What you need to do =
The response must contain every line below in which "github" appears.
*** The input ***
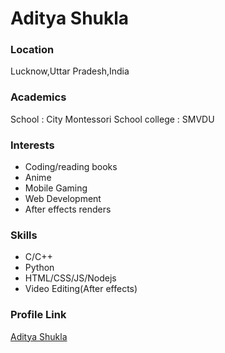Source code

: # Aditya Shukla

### Location

Lucknow,Uttar Pradesh,India

### Academics

School : City Montessori School
college : SMVDU

### Interests

-  Coding/reading books
-   Anime
-   Mobile Gaming
-   Web Development
-   After effects renders

### Skills

- C/C++
- Python
- HTML/CSS/JS/Nodejs
- Video Editing(After effects)

### Profile Link

[Aditya Shukla](https://github.com/adityasays)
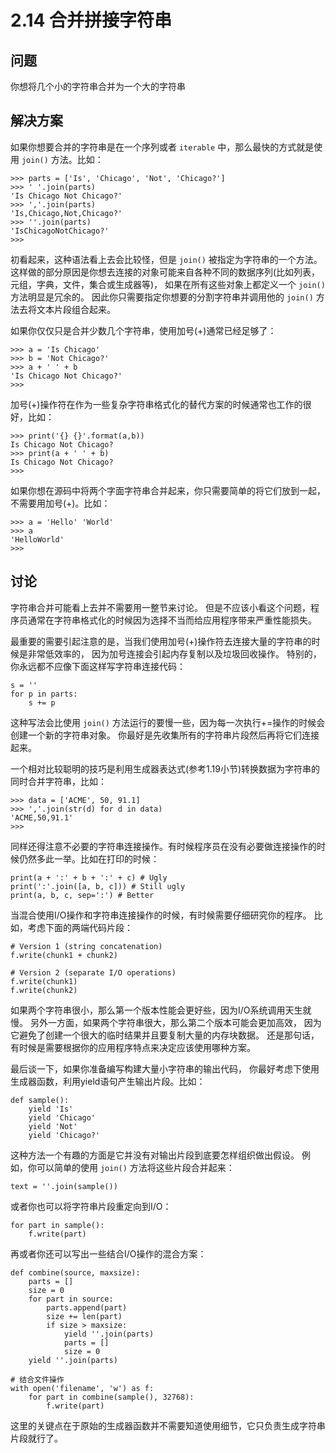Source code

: 

# 2.14 合并拼接字符串

## 问题

你想将几个小的字符串合并为一个大的字符串

## 解决方案

如果你想要合并的字符串是在一个序列或者 `iterable` 中，那么最快的方式就是使用 `join()` 方法。比如：

    
    
    >>> parts = ['Is', 'Chicago', 'Not', 'Chicago?']
    >>> ' '.join(parts)
    'Is Chicago Not Chicago?'
    >>> ','.join(parts)
    'Is,Chicago,Not,Chicago?'
    >>> ''.join(parts)
    'IsChicagoNotChicago?'
    >>>
    

初看起来，这种语法看上去会比较怪，但是 `join()` 被指定为字符串的一个方法。
这样做的部分原因是你想去连接的对象可能来自各种不同的数据序列(比如列表，元组，字典，文件，集合或生成器等)， 如果在所有这些对象上都定义一个
`join()` 方法明显是冗余的。 因此你只需要指定你想要的分割字符串并调用他的 `join()` 方法去将文本片段组合起来。

如果你仅仅只是合并少数几个字符串，使用加号(+)通常已经足够了：

    
    
    >>> a = 'Is Chicago'
    >>> b = 'Not Chicago?'
    >>> a + ' ' + b
    'Is Chicago Not Chicago?'
    >>>
    

加号(+)操作符在作为一些复杂字符串格式化的替代方案的时候通常也工作的很好，比如：

    
    
    >>> print('{} {}'.format(a,b))
    Is Chicago Not Chicago?
    >>> print(a + ' ' + b)
    Is Chicago Not Chicago?
    >>>
    

如果你想在源码中将两个字面字符串合并起来，你只需要简单的将它们放到一起，不需要用加号(+)。比如：

    
    
    >>> a = 'Hello' 'World'
    >>> a
    'HelloWorld'
    >>>
    

## 讨论

字符串合并可能看上去并不需要用一整节来讨论。 但是不应该小看这个问题，程序员通常在字符串格式化的时候因为选择不当而给应用程序带来严重性能损失。

最重要的需要引起注意的是，当我们使用加号(+)操作符去连接大量的字符串的时候是非常低效率的， 因为加号连接会引起内存复制以及垃圾回收操作。
特别的，你永远都不应像下面这样写字符串连接代码：

    
    
    s = ''
    for p in parts:
        s += p
    

这种写法会比使用 `join()` 方法运行的要慢一些，因为每一次执行+=操作的时候会创建一个新的字符串对象。
你最好是先收集所有的字符串片段然后再将它们连接起来。

一个相对比较聪明的技巧是利用生成器表达式(参考1.19小节)转换数据为字符串的同时合并字符串，比如：

    
    
    >>> data = ['ACME', 50, 91.1]
    >>> ','.join(str(d) for d in data)
    'ACME,50,91.1'
    >>>
    

同样还得注意不必要的字符串连接操作。有时候程序员在没有必要做连接操作的时候仍然多此一举。比如在打印的时候：

    
    
    print(a + ':' + b + ':' + c) # Ugly
    print(':'.join([a, b, c])) # Still ugly
    print(a, b, c, sep=':') # Better
    

当混合使用I/O操作和字符串连接操作的时候，有时候需要仔细研究你的程序。 比如，考虑下面的两端代码片段：

    
    
    # Version 1 (string concatenation)
    f.write(chunk1 + chunk2)
    
    # Version 2 (separate I/O operations)
    f.write(chunk1)
    f.write(chunk2)
    

如果两个字符串很小，那么第一个版本性能会更好些，因为I/O系统调用天生就慢。 另外一方面，如果两个字符串很大，那么第二个版本可能会更加高效，
因为它避免了创建一个很大的临时结果并且要复制大量的内存块数据。 还是那句话，有时候是需要根据你的应用程序特点来决定应该使用哪种方案。

最后谈一下，如果你准备编写构建大量小字符串的输出代码， 你最好考虑下使用生成器函数，利用yield语句产生输出片段。比如：

    
    
    def sample():
        yield 'Is'
        yield 'Chicago'
        yield 'Not'
        yield 'Chicago?'
    

这种方法一个有趣的方面是它并没有对输出片段到底要怎样组织做出假设。 例如，你可以简单的使用 `join()` 方法将这些片段合并起来：

    
    
    text = ''.join(sample())
    

或者你也可以将字符串片段重定向到I/O：

    
    
    for part in sample():
        f.write(part)
    

再或者你还可以写出一些结合I/O操作的混合方案：

    
    
    def combine(source, maxsize):
        parts = []
        size = 0
        for part in source:
            parts.append(part)
            size += len(part)
            if size > maxsize:
                yield ''.join(parts)
                parts = []
                size = 0
        yield ''.join(parts)
    
    # 结合文件操作
    with open('filename', 'w') as f:
        for part in combine(sample(), 32768):
            f.write(part)
    

这里的关键点在于原始的生成器函数并不需要知道使用细节，它只负责生成字符串片段就行了。

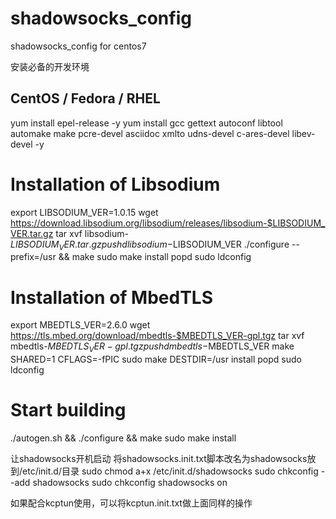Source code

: # shadowsocks_config
shadowsocks_config for centos7

安装必备的开发环境
## CentOS / Fedora / RHEL
yum install epel-release -y
yum install gcc gettext autoconf libtool automake make pcre-devel asciidoc xmlto udns-devel c-ares-devel libev-devel -y

# Installation of Libsodium
export LIBSODIUM_VER=1.0.15
wget https://download.libsodium.org/libsodium/releases/libsodium-$LIBSODIUM_VER.tar.gz
tar xvf libsodium-$LIBSODIUM_VER.tar.gz
pushd libsodium-$LIBSODIUM_VER
./configure --prefix=/usr && make
sudo make install
popd
sudo ldconfig

# Installation of MbedTLS
export MBEDTLS_VER=2.6.0
wget https://tls.mbed.org/download/mbedtls-$MBEDTLS_VER-gpl.tgz
tar xvf mbedtls-$MBEDTLS_VER-gpl.tgz
pushd mbedtls-$MBEDTLS_VER
make SHARED=1 CFLAGS=-fPIC
sudo make DESTDIR=/usr install
popd
sudo ldconfig

# Start building
./autogen.sh && ./configure && make
sudo make install



让shadowsocks开机启动
将shadowsocks.init.txt脚本改名为shadowsocks放到/etc/init.d/目录
sudo chmod a+x /etc/init.d/shadowsocks
sudo chkconfig --add shadowsocks
sudo chkconfig shadowsocks on

如果配合kcptun使用，可以将kcptun.init.txt做上面同样的操作
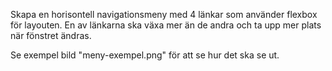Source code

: Skapa en horisontell navigationsmeny med 4 länkar som använder flexbox för layouten. En av länkarna ska växa mer än de andra och ta upp mer plats när fönstret ändras.

Se exempel bild "meny-exempel.png" för att se hur det ska se ut.
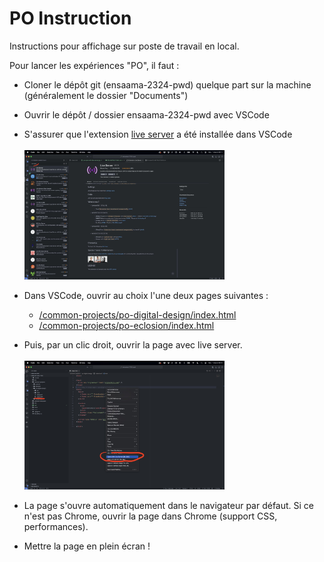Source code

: # PO Instruction

Instructions pour affichage sur poste de travail en local.

Pour lancer les expériences "PO", il faut : 

- Cloner le dépôt git (ensaama-2324-pwd) quelque part sur la machine (généralement le dossier "Documents")

- Ouvrir le dépôt / dossier ensaama-2324-pwd avec VSCode

- S'assurer que l'extension [live server](https://github.com/ritwickdey/vscode-live-server) a été installée dans VSCode
  <br/><br/><a href="assets/po-live-server-extension.jpg">
    <img src="assets/po-live-server-extension.jpg" width="320">
  </a>

- Dans VSCode, ouvrir au choix l'une deux pages suivantes :
  - [/common-projects/po-digital-design/index.html](../common-projects/po-digital-design/index.html)
  - [/common-projects/po-eclosion/index.html](../common-projects/po-eclosion/index.html)

- Puis, par un clic droit, ouvrir la page avec live server.
  <br/><br/><a href="assets/po-open-with-live-server.jpg">
    <img src="assets/po-open-with-live-server.jpg" width="320">
  </a>

- La page s'ouvre automatiquement dans le navigateur par défaut. Si ce n'est pas Chrome, ouvrir la page dans Chrome (support CSS, performances).

- Mettre la page en plein écran !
*** End of The input ***
Result below =
[Aditya Shukla](https://github.com/adityasays)
- S'assurer que l'extension [live server](https://github.com/ritwickdey/vscode-live-server) a été installée dans VSCode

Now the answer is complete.